* Work item: Report every line in the records below that holds the word "Ingeniousness".

* Source information:
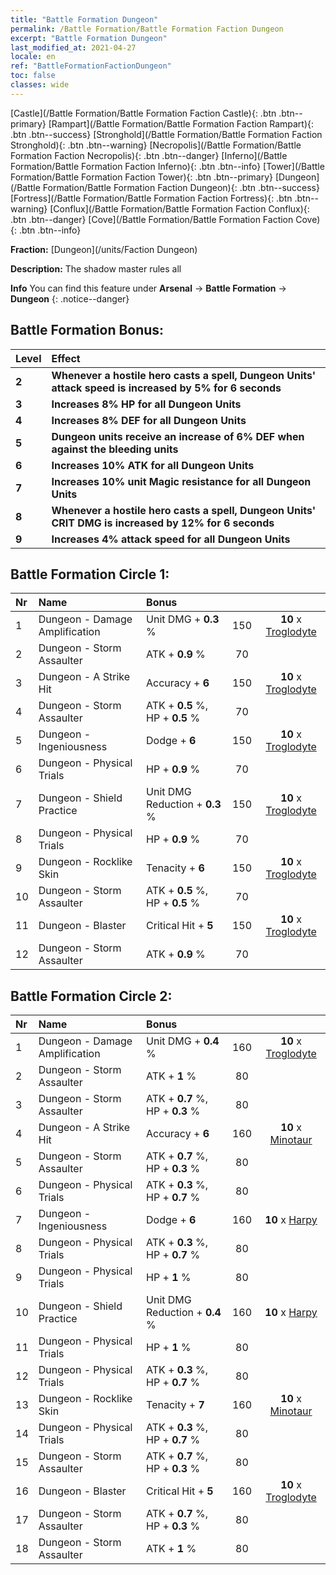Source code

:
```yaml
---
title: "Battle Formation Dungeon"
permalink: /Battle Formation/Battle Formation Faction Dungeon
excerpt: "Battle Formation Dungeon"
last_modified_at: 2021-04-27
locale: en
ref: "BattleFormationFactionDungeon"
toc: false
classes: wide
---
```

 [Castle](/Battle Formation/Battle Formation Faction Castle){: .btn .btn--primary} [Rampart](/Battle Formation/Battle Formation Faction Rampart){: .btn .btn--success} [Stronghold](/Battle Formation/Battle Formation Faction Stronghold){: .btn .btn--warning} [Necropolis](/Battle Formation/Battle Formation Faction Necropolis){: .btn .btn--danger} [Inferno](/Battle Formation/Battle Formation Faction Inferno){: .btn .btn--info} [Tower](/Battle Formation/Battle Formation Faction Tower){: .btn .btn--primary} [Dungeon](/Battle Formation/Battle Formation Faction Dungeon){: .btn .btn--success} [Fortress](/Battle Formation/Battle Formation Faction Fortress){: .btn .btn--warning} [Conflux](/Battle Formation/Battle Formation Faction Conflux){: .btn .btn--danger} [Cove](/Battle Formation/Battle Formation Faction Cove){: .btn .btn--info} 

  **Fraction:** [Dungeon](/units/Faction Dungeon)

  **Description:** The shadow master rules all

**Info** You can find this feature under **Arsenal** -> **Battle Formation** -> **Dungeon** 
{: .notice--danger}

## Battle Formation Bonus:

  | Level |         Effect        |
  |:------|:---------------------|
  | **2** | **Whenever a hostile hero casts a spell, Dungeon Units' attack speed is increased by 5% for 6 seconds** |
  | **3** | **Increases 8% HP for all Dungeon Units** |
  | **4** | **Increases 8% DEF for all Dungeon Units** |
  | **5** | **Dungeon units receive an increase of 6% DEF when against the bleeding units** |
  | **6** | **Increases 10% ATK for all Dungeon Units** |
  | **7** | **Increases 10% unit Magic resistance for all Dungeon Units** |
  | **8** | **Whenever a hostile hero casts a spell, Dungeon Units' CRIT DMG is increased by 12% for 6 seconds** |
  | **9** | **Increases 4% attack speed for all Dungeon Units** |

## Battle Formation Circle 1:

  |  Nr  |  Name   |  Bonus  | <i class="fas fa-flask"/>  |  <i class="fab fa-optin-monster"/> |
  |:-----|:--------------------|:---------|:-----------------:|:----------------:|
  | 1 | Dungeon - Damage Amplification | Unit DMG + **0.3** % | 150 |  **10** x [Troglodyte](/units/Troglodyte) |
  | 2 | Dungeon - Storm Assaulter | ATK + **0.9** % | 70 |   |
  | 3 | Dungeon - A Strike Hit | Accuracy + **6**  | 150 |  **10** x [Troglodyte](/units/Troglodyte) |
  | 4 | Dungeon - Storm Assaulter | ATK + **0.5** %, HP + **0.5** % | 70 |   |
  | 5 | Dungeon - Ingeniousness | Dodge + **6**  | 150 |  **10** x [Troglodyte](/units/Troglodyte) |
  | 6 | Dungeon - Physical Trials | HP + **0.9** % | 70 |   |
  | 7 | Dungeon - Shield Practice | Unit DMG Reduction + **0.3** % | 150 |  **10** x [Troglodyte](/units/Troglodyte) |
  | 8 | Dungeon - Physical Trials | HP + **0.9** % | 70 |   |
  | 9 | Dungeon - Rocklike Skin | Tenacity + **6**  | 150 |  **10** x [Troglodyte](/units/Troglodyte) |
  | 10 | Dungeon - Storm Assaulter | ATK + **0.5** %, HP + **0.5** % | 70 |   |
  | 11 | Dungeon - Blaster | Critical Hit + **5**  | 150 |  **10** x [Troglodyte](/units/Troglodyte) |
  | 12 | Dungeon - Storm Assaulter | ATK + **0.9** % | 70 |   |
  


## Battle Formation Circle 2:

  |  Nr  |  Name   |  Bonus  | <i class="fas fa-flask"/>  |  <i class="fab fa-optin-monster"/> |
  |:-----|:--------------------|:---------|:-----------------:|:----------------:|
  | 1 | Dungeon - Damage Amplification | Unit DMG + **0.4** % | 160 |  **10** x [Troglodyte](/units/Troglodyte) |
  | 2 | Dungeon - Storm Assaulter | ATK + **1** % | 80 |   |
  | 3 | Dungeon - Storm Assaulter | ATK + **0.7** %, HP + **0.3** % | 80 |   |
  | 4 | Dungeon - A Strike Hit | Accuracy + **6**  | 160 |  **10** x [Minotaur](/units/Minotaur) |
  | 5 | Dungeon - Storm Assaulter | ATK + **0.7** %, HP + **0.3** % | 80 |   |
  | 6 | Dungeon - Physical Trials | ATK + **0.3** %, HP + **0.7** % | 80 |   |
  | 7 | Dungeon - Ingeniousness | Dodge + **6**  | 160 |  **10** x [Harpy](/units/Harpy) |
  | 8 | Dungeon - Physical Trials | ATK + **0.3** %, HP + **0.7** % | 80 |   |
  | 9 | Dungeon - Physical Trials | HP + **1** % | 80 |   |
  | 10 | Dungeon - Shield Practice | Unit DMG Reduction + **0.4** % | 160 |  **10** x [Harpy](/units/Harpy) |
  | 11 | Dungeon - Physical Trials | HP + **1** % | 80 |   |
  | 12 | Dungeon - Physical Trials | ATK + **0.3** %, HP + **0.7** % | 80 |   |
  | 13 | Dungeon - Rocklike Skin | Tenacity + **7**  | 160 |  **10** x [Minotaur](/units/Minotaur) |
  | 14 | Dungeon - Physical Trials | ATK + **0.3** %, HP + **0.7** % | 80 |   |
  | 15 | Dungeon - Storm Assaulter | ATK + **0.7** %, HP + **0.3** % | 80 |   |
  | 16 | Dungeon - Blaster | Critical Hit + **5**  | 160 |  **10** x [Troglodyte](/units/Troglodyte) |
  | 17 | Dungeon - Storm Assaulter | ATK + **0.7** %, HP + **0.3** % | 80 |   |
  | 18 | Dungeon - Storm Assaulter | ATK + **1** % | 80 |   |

* Task solution:
  | 5 | Dungeon - Ingeniousness | Dodge + **6**  | 150 |  **10** x [Troglodyte](/units/Troglodyte) |
  | 7 | Dungeon - Ingeniousness | Dodge + **6**  | 160 |  **10** x [Harpy](/units/Harpy) |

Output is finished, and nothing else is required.